**REQUIRED WORK**
Would you repeat the listing below exactly, with no pictures in it?

**INFORMATION GIVEN**
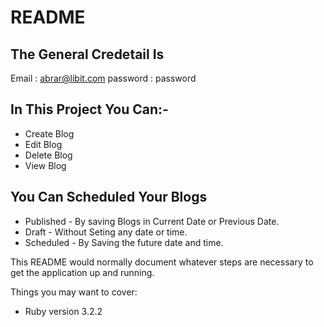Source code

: # README
## The General Credetail Is
Email : abrar@libit.com
password : password

## In This Project You Can:-

* Create Blog
* Edit Blog
* Delete Blog
* View Blog

## You Can Scheduled Your Blogs 
* Published - By saving Blogs in Current Date or Previous Date.
* Draft - Without Seting any date or time.
* Scheduled - By Saving the future date and time.




This README would normally document whatever steps are necessary to get the
application up and running.

Things you may want to cover:

* Ruby version
3.2.2



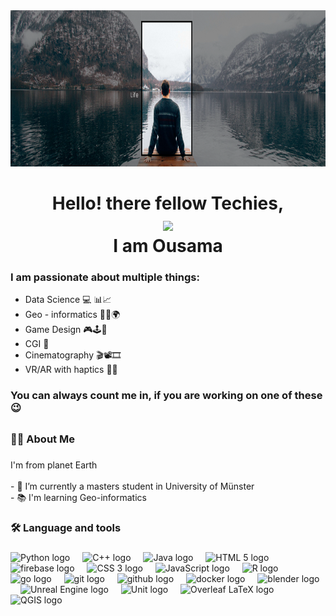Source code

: <div align="center">
  <img height="250" src="Img/Profile_photo.png"  />
</div>

##

<h1 align = "center" >Hello! there fellow Techies, 
    <div align="center">
  <img height="150" src="https://media1.giphy.com/media/v1.Y2lkPTc5MGI3NjExaGUxb3FvdzdtMDBqYTh6anBjN2c1dTEzemZteWZhcmwwZGp0YTd6MyZlcD12MV9pbnRlcm5hbF9naWZfYnlfaWQmY3Q9cw/3ohhwMDyS6rv3sB8yI/giphy.gif"/>
</div>
    I am Ousama 
</h1>

###
### I am passionate about multiple things: 

- Data Science 💻 📊📈
- Geo - informatics 🌌🔭🌍
- Game Design 🎮🕹️👾
- CGI 🗿
- Cinematography 🎬📽️🎞️
- VR/AR with haptics 🥽🤯

### You can always count me in, if you are working on one of these 😉


<!-- <div align="center">
  <img height="150" src="https://media4.giphy.com/media/v1.Y2lkPTc5MGI3NjExeWtzdWhlb2N0dGUzMXl3cGR4cDdpeWx3aTZqazdpYmNueGtsY291NiZlcD12MV9pbnRlcm5hbF9naWZfYnlfaWQmY3Q9Zw/CuuSHzuc0O166MRfjt/giphy.gif"  />
</div> -->

###

<!-- <div align="center">
  <img src="https://img.shields.io/static/v1?message=LinkedIn&logo=linkedin&label=&color=0077B5&logoColor=white&labelColor=&style=for-the-badge" height="25" alt="linkedin logo"  />
  <img src="https://img.shields.io/static/v1?message=Youtube&logo=youtube&label=&color=FF0000&logoColor=white&labelColor=&style=for-the-badge" height="25" alt="youtube logo"  />
  <img src="https://img.shields.io/static/v1?message=Twitter&logo=twitter&label=&color=1DA1F2&logoColor=white&labelColor=&style=for-the-badge" height="25" alt="twitter logo"  />
</div> -->

##

<h3 align="left">👩‍💻  About Me</h3>

###

<p align="left">I'm from planet Earth<br><br>
- 🔭 I’m currently a masters student in University of Münster<br>
- 📚 I'm learning Geo-informatics<br>
<!-- - ⚡ I have --> </p>

###

<h3 align="left">🛠 Language and tools</h3>

###

<div align="left">
  <img src="https://img.icons8.com/?size=100&id=13441&format=png&color=000000" height="40" alt="Python logo"  />
  <img width="12" />
  <img src="https://img.icons8.com/?size=100&id=40669&format=png&color=000000" height="40" alt="C++ logo"  />
  <img width="12" />
  <img src="https://img.icons8.com/?size=100&id=2572&format=png&color=FFFFFF" height="40" alt="Java logo"  />
  <img width="12" />
  <img src="https://img.icons8.com/?size=100&id=20909&format=png&color=000000" height="40" alt="HTML 5 logo"/>
  <img width="12" />
  <img src="https://cdn.jsdelivr.net/gh/devicons/devicon/icons/firebase/firebase-plain-wordmark.svg" height="40" alt="firebase logo"  />
  <img width="12" />
  <img src="https://img.icons8.com/?size=100&id=21278&format=png&color=000000" height="40" alt="CSS 3 logo"  />
  <img width="12" />
  <img src="https://img.icons8.com/?size=100&id=108784&format=png&color=000000" height="40" alt="JavaScript logo"  />
  <img width="12" />
  <img src="https://img.icons8.com/?size=100&id=21227&format=png&color=000000" height="40" alt="R logo"  />
  <img width="12" />
  <img src="https://cdn.jsdelivr.net/gh/devicons/devicon/icons/go/go-original-wordmark.svg" height="40" alt="go logo"  />
  <img width="12" />
  <img src="https://img.icons8.com/?size=100&id=20906&format=png&color=000000" height="40" alt="git logo"  />
  <img width="12" />
  <img src="https://img.icons8.com/?size=100&id=YSWCDCSF4H3N&format=png&color=FFFFFF" height="40" alt="github logo"  />
  <img width="12" />
  <img src="https://cdn.jsdelivr.net/gh/devicons/devicon/icons/docker/docker-plain-wordmark.svg" height="40" alt="docker logo"  />
  <img width="12" />
  <img src="https://img.icons8.com/?size=100&id=65231&format=png&color=000000" height="40" alt="blender logo"  />
  <img width="12" />
  <img src="https://img.icons8.com/?size=100&id=38240&format=png&color=FFFFFF" height="40" alt="Unreal Engine logo"  />
  <img width="12" />
  <img src="https://img.icons8.com/?size=100&id=39848&format=png&color=FFFFFF" height="40" alt="Unit logo"  />
  <img width="12" />
  <img src="https://images.ctfassets.net/nrgyaltdicpt/2OlBbaO7oEFSmTVpreHlkb/66a1b6eb1a10b372557ddbdd0e7099c7/ologo_square_colour_green_bg.png" height="40" alt="Overleaf LaTeX logo"  />
  <img width="12" />
  <img src="https://img.icons8.com/?size=100&id=zMahjgxLOqfv&format=png&color=FFFFFF" height="40" alt="QGIS logo"  />
  <img width="12" />


  
</div>
<!--
###

<h3 align="left">🔥   My Stats :</h3>

###

<div align="center">
  <img src="https://streak-stats.demolab.com?user=maurodesouza&locale=en&mode=daily&theme=dark&hide_border=false&border_radius=5&order=3" height="220" alt="streak graph"  />
</div>

###
-->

**WORKED SOLUTION**
Source code

: # README
## The General Credetail Is
Email : abrar@libit.com
password : password

## In This Project You Can:-

* Create Blog
* Edit Blog
* Delete Blog
* View Blog

## You Can Scheduled Your Blogs 
* Published - By saving Blogs in Current Date or Previous Date.
* Draft - Without Seting any date or time.
* Scheduled - By Saving the future date and time.




This README would normally document whatever steps are necessary to get the
application up and running.

Things you may want to cover:

* Ruby version
3.2.2



Source code

: <div align="center">
  <img height="250" src="Img/Profile_photo.png"  />
</div>

##

<h1 align = "center" >Hello! there fellow Techies, 
    <div align="center">
  <img height="150" src="https://media1.giphy.com/media/v1.Y2lkPTc5MGI3NjExaGUxb3FvdzdtMDBqYTh6anBjN2c1dTEzemZteWZhcmwwZGp0YTd6MyZlcD12MV9pbnRlcm5hbF9naWZfYnlfaWQmY3Q9cw/3ohhwMDyS6rv3sB8yI/giphy.gif"/>
</div>
    I am Ousama 
</h1>

###
### I am passionate about multiple things: 

- Data Science 💻 📊📈
- Geo - informatics 🌌🔭🌍
- Game Design 🎮🕹️👾
- CGI 🗿
- Cinematography 🎬📽️🎞️
- VR/AR with haptics 🥽🤯

### You can always count me in, if you are working on one of these 😉


<!-- <div align="center">
  <img height="150" src="https://media4.giphy.com/media/v1.Y2lkPTc5MGI3NjExeWtzdWhlb2N0dGUzMXl3cGR4cDdpeWx3aTZqazdpYmNueGtsY291NiZlcD12MV9pbnRlcm5hbF9naWZfYnlfaWQmY3Q9Zw/CuuSHzuc0O166MRfjt/giphy.gif"  />
</div> -->

###

<!-- <div align="center">
  <img src="https://img.shields.io/static/v1?message=LinkedIn&logo=linkedin&label=&color=0077B5&logoColor=white&labelColor=&style=for-the-badge" height="25" alt="linkedin logo"  />
  <img src="https://img.shields.io/static/v1?message=Youtube&logo=youtube&label=&color=FF0000&logoColor=white&labelColor=&style=for-the-badge" height="25" alt="youtube logo"  />
  <img src="https://img.shields.io/static/v1?message=Twitter&logo=twitter&label=&color=1DA1F2&logoColor=white&labelColor=&style=for-the-badge" height="25" alt="twitter logo"  />
</div> -->

##

<h3 align="left">👩‍💻  About Me</h3>

###

<p align="left">I'm from planet Earth<br><br>
- 🔭 I’m currently a masters student in University of Münster<br>
- 📚 I'm learning Geo-informatics<br>
<!-- - ⚡ I have --> </p>

###

<h3 align="left">🛠 Language and tools</h3>

###

<div align="left">
  <img src="https://img.icons8.com/?size=100&id=13441&format=png&color=000000" height="40" alt="Python logo"  />
  <img width="12" />
  <img src="https://img.icons8.com/?size=100&id=40669&format=png&color=000000" height="40" alt="C++ logo"  />
  <img width="12" />
  <img src="https://img.icons8.com/?size=100&id=2572&format=png&color=FFFFFF" height="40" alt="Java logo"  />
  <img width="12" />
  <img src="https://img.icons8.com/?size=100&id=20909&format=png&color=000000" height="40" alt="HTML 5 logo"/>
  <img width="12" />
  <img src="https://cdn.jsdelivr.net/gh/devicons/devicon/icons/firebase/firebase-plain-wordmark.svg" height="40" alt="firebase logo"  />
  <img width="12" />
  <img src="https://img.icons8.com/?size=100&id=21278&format=png&color=000000" height="40" alt="CSS 3 logo"  />
  <img width="12" />
  <img src="https://img.icons8.com/?size=100&id=108784&format=png&color=000000" height="40" alt="JavaScript logo"  />
  <img width="12" />
  <img src="https://img.icons8.com/?size=100&id=21227&format=png&color=000000" height="40" alt="R logo"  />
  <img width="12" />
  <img src="https://cdn.jsdelivr.net/gh/devicons/devicon/icons/go/go-original-wordmark.svg" height="40" alt="go logo"  />
  <img width="12" />
  <img src="https://img.icons8.com/?size=100&id=20906&format=png&color=000000" height="40" alt="git logo"  />
  <img width="12" />
  <img src="https://img.icons8.com/?size=100&id=YSWCDCSF4H3N&format=png&color=FFFFFF" height="40" alt="github logo"  />
  <img width="12" />
  <img src="https://cdn.jsdelivr.net/gh/devicons/devicon/icons/docker/docker-plain-wordmark.svg" height="40" alt="docker logo"  />
  <img width="12" />
  <img src="https://img.icons8.com/?size=100&id=65231&format=png&color=000000" height="40" alt="blender logo"  />
  <img width="12" />
  <img src="https://img.icons8.com/?size=100&id=38240&format=png&color=FFFFFF" height="40" alt="Unreal Engine logo"  />
  <img width="12" />
  <img src="https://img.icons8.com/?size=100&id=39848&format=png&color=FFFFFF" height="40" alt="Unit logo"  />
  <img width="12" />
  <img src="https://images.ctfassets.net/nrgyaltdicpt/2OlBbaO7oEFSmTVpreHlkb/66a1b6eb1a10b372557ddbdd0e7099c7/ologo_square_colour_green_bg.png" height="40" alt="Overleaf LaTeX logo"  />
  <img width="12" />
  <img src="https://img.icons8.com/?size=100&id=zMahjgxLOqfv&format=png&color=FFFFFF" height="40" alt="QGIS logo"  />
  <img width="12" />


  
</div>
<!--
###

<h3 align="left">🔥   My Stats :</h3>

###

<div align="center">
  <img src="https://streak-stats.demolab.com?user=maurodesouza&locale=en&mode=daily&theme=dark&hide_border=false&border_radius=5&order=3" height="220" alt="streak graph"  />
</div>

###
-->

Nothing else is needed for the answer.